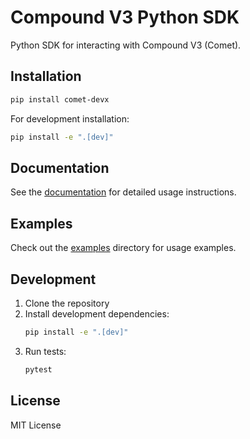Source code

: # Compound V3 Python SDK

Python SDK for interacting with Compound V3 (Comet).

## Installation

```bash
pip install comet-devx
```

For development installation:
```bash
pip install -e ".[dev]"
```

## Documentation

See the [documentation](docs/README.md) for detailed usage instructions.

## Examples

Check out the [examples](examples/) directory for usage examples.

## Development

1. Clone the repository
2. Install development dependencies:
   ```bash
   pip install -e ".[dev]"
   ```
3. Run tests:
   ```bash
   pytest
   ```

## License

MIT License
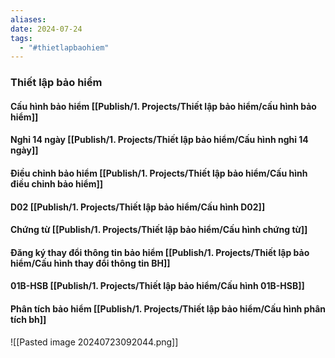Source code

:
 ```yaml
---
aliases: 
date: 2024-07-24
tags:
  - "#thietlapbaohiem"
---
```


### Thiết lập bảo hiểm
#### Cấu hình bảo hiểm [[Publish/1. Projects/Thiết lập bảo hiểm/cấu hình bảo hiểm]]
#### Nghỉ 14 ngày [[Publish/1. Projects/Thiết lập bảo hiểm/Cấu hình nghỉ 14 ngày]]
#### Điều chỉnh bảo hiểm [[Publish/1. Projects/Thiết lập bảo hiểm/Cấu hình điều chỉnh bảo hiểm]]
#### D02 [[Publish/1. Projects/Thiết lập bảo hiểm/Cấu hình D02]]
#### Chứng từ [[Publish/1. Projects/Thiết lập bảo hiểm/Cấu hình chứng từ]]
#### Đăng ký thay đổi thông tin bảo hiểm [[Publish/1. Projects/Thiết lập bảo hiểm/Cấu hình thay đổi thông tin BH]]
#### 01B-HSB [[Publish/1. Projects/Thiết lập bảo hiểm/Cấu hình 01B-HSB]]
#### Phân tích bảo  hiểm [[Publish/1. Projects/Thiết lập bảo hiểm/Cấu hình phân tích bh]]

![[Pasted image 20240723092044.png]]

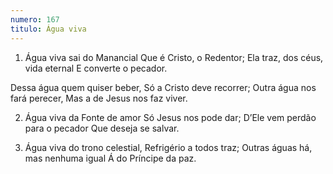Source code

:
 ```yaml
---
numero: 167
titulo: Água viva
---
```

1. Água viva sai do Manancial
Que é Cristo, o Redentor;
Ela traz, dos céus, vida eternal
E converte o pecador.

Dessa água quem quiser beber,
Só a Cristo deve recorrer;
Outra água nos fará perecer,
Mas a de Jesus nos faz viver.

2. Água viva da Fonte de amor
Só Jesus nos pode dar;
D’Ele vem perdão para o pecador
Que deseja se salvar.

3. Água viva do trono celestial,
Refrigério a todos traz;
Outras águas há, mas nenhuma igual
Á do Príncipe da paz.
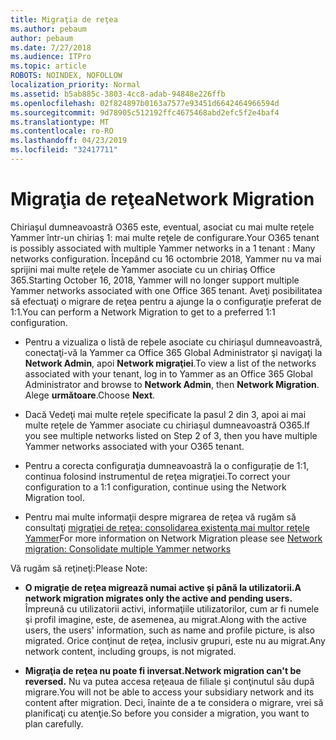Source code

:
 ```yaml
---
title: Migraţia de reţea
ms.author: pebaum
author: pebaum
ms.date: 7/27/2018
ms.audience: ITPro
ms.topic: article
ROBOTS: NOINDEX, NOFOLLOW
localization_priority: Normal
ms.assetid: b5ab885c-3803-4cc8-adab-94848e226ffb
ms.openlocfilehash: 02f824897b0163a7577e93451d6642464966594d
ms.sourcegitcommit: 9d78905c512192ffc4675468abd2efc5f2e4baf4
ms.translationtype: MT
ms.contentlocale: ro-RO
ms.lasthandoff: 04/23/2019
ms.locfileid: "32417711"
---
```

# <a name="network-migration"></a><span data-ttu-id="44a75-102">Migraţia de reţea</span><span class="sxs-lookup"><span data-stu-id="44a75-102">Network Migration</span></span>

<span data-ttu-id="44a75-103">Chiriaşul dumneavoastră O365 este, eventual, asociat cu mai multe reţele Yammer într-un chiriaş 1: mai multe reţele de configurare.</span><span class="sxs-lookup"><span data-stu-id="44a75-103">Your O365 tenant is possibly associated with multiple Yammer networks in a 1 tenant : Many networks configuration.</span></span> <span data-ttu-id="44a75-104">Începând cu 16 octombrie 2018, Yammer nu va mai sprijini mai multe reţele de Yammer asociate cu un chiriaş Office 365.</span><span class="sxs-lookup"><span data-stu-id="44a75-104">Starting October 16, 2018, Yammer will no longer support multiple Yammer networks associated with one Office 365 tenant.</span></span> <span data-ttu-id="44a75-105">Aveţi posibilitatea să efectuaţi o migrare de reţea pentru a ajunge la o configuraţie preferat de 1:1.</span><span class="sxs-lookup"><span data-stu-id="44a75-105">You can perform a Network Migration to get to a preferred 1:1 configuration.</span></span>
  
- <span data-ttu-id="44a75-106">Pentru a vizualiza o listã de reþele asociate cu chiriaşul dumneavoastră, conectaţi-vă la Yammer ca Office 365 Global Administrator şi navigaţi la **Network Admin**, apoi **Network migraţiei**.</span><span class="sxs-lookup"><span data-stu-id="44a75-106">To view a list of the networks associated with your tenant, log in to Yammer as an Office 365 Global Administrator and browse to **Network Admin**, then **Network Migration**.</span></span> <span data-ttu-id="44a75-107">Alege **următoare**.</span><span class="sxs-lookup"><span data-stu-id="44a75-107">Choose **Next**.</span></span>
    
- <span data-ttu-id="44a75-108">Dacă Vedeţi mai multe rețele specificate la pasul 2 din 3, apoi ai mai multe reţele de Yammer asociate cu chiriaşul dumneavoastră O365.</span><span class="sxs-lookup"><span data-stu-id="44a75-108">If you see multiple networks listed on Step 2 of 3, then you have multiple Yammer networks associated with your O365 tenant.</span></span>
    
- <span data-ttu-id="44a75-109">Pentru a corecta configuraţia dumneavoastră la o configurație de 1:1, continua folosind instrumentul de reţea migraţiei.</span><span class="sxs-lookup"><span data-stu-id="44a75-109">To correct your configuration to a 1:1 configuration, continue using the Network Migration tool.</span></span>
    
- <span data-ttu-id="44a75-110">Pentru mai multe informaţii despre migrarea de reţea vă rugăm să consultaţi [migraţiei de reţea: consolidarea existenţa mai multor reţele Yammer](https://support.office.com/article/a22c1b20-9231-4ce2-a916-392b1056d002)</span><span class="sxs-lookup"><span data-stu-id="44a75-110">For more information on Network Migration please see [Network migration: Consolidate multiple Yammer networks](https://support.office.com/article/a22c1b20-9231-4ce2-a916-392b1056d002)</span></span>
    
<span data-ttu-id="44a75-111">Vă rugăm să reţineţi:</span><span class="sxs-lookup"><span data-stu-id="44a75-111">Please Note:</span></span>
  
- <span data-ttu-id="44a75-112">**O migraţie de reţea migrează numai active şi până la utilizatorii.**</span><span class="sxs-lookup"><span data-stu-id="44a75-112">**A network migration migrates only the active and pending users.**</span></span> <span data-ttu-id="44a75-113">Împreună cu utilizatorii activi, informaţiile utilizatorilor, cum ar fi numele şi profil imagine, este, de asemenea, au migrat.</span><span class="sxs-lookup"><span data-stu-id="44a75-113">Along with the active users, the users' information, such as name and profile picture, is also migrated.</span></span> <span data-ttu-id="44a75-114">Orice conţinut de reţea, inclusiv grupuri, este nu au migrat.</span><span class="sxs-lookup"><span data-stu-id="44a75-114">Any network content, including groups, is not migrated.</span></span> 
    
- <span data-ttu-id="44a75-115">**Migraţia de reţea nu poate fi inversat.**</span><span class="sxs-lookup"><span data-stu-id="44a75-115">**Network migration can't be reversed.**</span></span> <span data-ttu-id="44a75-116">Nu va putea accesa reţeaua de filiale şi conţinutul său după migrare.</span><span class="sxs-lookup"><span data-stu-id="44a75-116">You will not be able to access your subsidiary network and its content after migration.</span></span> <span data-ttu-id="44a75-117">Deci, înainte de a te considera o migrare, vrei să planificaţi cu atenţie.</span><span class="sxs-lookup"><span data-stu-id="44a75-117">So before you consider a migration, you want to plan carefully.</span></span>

Your task >> Leave the pictures out and return each entry exactly.

Exercise response >>
Source code

: # Compound V3 Python SDK

Python SDK for interacting with Compound V3 (Comet).

## Installation

```bash
pip install comet-devx
```

For development installation:
```bash
pip install -e ".[dev]"
```

## Documentation

See the [documentation](docs/README.md) for detailed usage instructions.

## Examples

Check out the [examples](examples/) directory for usage examples.

## Development

1. Clone the repository
2. Install development dependencies:
   ```bash
   pip install -e ".[dev]"
   ```
3. Run tests:
   ```bash
   pytest
   ```

## License

MIT License
Source code

:
 ```yaml
---
aliases: 
date: 2024-07-24
tags:
  - "#thietlapbaohiem"
---
```


### Thiết lập bảo hiểm
#### Cấu hình bảo hiểm [[Publish/1. Projects/Thiết lập bảo hiểm/cấu hình bảo hiểm]]
#### Nghỉ 14 ngày [[Publish/1. Projects/Thiết lập bảo hiểm/Cấu hình nghỉ 14 ngày]]
#### Điều chỉnh bảo hiểm [[Publish/1. Projects/Thiết lập bảo hiểm/Cấu hình điều chỉnh bảo hiểm]]
#### D02 [[Publish/1. Projects/Thiết lập bảo hiểm/Cấu hình D02]]
#### Chứng từ [[Publish/1. Projects/Thiết lập bảo hiểm/Cấu hình chứng từ]]
#### Đăng ký thay đổi thông tin bảo hiểm [[Publish/1. Projects/Thiết lập bảo hiểm/Cấu hình thay đổi thông tin BH]]
#### 01B-HSB [[Publish/1. Projects/Thiết lập bảo hiểm/Cấu hình 01B-HSB]]
#### Phân tích bảo  hiểm [[Publish/1. Projects/Thiết lập bảo hiểm/Cấu hình phân tích bh]]

![[Pasted image 20240723092044.png]]

Source code

:
 ```yaml
---
numero: 167
titulo: Água viva
---
```

1. Água viva sai do Manancial
Que é Cristo, o Redentor;
Ela traz, dos céus, vida eternal
E converte o pecador.

Dessa água quem quiser beber,
Só a Cristo deve recorrer;
Outra água nos fará perecer,
Mas a de Jesus nos faz viver.

2. Água viva da Fonte de amor
Só Jesus nos pode dar;
D’Ele vem perdão para o pecador
Que deseja se salvar.

3. Água viva do trono celestial,
Refrigério a todos traz;
Outras águas há, mas nenhuma igual
Á do Príncipe da paz.
Source code

:
 ```yaml
---
title: Migraţia de reţea
ms.author: pebaum
author: pebaum
ms.date: 7/27/2018
ms.audience: ITPro
ms.topic: article
ROBOTS: NOINDEX, NOFOLLOW
localization_priority: Normal
ms.assetid: b5ab885c-3803-4cc8-adab-94848e226ffb
ms.openlocfilehash: 02f824897b0163a7577e93451d6642464966594d
ms.sourcegitcommit: 9d78905c512192ffc4675468abd2efc5f2e4baf4
ms.translationtype: MT
ms.contentlocale: ro-RO
ms.lasthandoff: 04/23/2019
ms.locfileid: "32417711"
---
```

# <a name="network-migration"></a><span data-ttu-id="44a75-102">Migraţia de reţea</span><span class="sxs-lookup"><span data-stu-id="44a75-102">Network Migration</span></span>

<span data-ttu-id="44a75-103">Chiriaşul dumneavoastră O365 este, eventual, asociat cu mai multe reţele Yammer într-un chiriaş 1: mai multe reţele de configurare.</span><span class="sxs-lookup"><span data-stu-id="44a75-103">Your O365 tenant is possibly associated with multiple Yammer networks in a 1 tenant : Many networks configuration.</span></span> <span data-ttu-id="44a75-104">Începând cu 16 octombrie 2018, Yammer nu va mai sprijini mai multe reţele de Yammer asociate cu un chiriaş Office 365.</span><span class="sxs-lookup"><span data-stu-id="44a75-104">Starting October 16, 2018, Yammer will no longer support multiple Yammer networks associated with one Office 365 tenant.</span></span> <span data-ttu-id="44a75-105">Aveţi posibilitatea să efectuaţi o migrare de reţea pentru a ajunge la o configuraţie preferat de 1:1.</span><span class="sxs-lookup"><span data-stu-id="44a75-105">You can perform a Network Migration to get to a preferred 1:1 configuration.</span></span>
  
- <span data-ttu-id="44a75-106">Pentru a vizualiza o listã de reþele asociate cu chiriaşul dumneavoastră, conectaţi-vă la Yammer ca Office 365 Global Administrator şi navigaţi la **Network Admin**, apoi **Network migraţiei**.</span><span class="sxs-lookup"><span data-stu-id="44a75-106">To view a list of the networks associated with your tenant, log in to Yammer as an Office 365 Global Administrator and browse to **Network Admin**, then **Network Migration**.</span></span> <span data-ttu-id="44a75-107">Alege **următoare**.</span><span class="sxs-lookup"><span data-stu-id="44a75-107">Choose **Next**.</span></span>
    
- <span data-ttu-id="44a75-108">Dacă Vedeţi mai multe rețele specificate la pasul 2 din 3, apoi ai mai multe reţele de Yammer asociate cu chiriaşul dumneavoastră O365.</span><span class="sxs-lookup"><span data-stu-id="44a75-108">If you see multiple networks listed on Step 2 of 3, then you have multiple Yammer networks associated with your O365 tenant.</span></span>
    
- <span data-ttu-id="44a75-109">Pentru a corecta configuraţia dumneavoastră la o configurație de 1:1, continua folosind instrumentul de reţea migraţiei.</span><span class="sxs-lookup"><span data-stu-id="44a75-109">To correct your configuration to a 1:1 configuration, continue using the Network Migration tool.</span></span>
    
- <span data-ttu-id="44a75-110">Pentru mai multe informaţii despre migrarea de reţea vă rugăm să consultaţi [migraţiei de reţea: consolidarea existenţa mai multor reţele Yammer](https://support.office.com/article/a22c1b20-9231-4ce2-a916-392b1056d002)</span><span class="sxs-lookup"><span data-stu-id="44a75-110">For more information on Network Migration please see [Network migration: Consolidate multiple Yammer networks](https://support.office.com/article/a22c1b20-9231-4ce2-a916-392b1056d002)</span></span>
    
<span data-ttu-id="44a75-111">Vă rugăm să reţineţi:</span><span class="sxs-lookup"><span data-stu-id="44a75-111">Please Note:</span></span>
  
- <span data-ttu-id="44a75-112">**O migraţie de reţea migrează numai active şi până la utilizatorii.**</span><span class="sxs-lookup"><span data-stu-id="44a75-112">**A network migration migrates only the active and pending users.**</span></span> <span data-ttu-id="44a75-113">Împreună cu utilizatorii activi, informaţiile utilizatorilor, cum ar fi numele şi profil imagine, este, de asemenea, au migrat.</span><span class="sxs-lookup"><span data-stu-id="44a75-113">Along with the active users, the users' information, such as name and profile picture, is also migrated.</span></span> <span data-ttu-id="44a75-114">Orice conţinut de reţea, inclusiv grupuri, este nu au migrat.</span><span class="sxs-lookup"><span data-stu-id="44a75-114">Any network content, including groups, is not migrated.</span></span> 
    
- <span data-ttu-id="44a75-115">**Migraţia de reţea nu poate fi inversat.**</span><span class="sxs-lookup"><span data-stu-id="44a75-115">**Network migration can't be reversed.**</span></span> <span data-ttu-id="44a75-116">Nu va putea accesa reţeaua de filiale şi conţinutul său după migrare.</span><span class="sxs-lookup"><span data-stu-id="44a75-116">You will not be able to access your subsidiary network and its content after migration.</span></span> <span data-ttu-id="44a75-117">Deci, înainte de a te considera o migrare, vrei să planificaţi cu atenţie.</span><span class="sxs-lookup"><span data-stu-id="44a75-117">So before you consider a migration, you want to plan carefully.</span></span>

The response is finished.